[Records from a data source]

*** Begin section ***

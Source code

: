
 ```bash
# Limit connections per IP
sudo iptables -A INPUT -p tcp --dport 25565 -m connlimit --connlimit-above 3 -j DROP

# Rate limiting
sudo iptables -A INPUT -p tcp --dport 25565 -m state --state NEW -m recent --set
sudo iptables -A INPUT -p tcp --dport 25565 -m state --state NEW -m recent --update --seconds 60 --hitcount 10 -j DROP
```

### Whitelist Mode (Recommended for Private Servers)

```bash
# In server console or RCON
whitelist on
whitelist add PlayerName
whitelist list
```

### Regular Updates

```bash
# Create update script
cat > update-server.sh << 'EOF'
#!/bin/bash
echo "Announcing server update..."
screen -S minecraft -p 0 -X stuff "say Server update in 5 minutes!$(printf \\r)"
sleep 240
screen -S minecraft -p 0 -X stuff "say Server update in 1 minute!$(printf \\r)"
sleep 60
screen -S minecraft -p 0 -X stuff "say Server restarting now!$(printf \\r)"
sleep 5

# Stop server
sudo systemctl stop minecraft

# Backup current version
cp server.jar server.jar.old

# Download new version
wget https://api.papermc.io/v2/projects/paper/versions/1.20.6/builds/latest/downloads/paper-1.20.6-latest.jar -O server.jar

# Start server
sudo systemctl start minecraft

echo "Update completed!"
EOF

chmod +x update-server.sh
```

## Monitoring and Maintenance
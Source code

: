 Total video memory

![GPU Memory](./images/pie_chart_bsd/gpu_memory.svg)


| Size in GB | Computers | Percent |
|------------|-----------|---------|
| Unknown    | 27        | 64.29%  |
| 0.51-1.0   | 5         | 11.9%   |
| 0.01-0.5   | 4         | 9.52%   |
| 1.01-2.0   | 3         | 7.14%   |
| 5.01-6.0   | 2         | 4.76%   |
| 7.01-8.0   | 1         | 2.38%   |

*** End section ***

● **EXERCISE DESCRIPTION**
Look through the entries above for the word "stuff". Copy every line where it shows up.

● **REPLY**
screen -S minecraft -p 0 -X stuff "say Server update in 5 minutes!$(printf \\r)"
screen -S minecraft -p 0 -X stuff "say Server update in 1 minute!$(printf \\r)"
screen -S minecraft -p 0 -X stuff "say Server restarting now!$(printf \\r)"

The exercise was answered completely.